Exercise aim. Tally the lines of the data below that contain the string "executable". Give the tally and nothing else.
++++++++++++++++++++
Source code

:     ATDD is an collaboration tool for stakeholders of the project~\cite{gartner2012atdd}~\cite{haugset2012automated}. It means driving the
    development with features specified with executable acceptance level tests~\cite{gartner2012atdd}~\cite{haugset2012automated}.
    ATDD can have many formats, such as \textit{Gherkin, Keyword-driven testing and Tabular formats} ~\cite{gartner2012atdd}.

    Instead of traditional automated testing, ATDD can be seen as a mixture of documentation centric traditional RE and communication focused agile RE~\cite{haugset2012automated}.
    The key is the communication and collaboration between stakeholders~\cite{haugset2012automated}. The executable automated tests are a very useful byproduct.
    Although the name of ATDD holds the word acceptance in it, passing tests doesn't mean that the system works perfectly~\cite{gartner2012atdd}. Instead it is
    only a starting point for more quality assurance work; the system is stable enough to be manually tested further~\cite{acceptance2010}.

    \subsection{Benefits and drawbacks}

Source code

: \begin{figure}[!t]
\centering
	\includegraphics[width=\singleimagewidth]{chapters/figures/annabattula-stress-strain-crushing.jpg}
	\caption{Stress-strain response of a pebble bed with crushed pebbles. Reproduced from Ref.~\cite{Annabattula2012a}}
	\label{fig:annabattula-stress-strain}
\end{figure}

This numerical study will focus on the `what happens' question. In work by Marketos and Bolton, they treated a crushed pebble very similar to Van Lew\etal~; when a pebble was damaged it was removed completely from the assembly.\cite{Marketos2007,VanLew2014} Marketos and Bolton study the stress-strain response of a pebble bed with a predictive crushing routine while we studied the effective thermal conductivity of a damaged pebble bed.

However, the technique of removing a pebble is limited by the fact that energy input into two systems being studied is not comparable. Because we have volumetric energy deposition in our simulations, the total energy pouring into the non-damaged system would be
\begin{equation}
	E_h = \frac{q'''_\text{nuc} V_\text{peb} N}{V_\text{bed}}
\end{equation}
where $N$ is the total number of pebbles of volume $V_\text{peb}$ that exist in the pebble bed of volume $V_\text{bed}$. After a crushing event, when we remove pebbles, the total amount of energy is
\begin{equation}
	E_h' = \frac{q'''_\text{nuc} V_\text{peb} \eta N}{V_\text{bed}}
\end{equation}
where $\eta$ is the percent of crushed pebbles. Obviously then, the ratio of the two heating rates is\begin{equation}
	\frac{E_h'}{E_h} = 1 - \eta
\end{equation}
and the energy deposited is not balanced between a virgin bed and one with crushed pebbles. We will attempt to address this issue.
++++++++++++++++++++
Solution to this problem. 2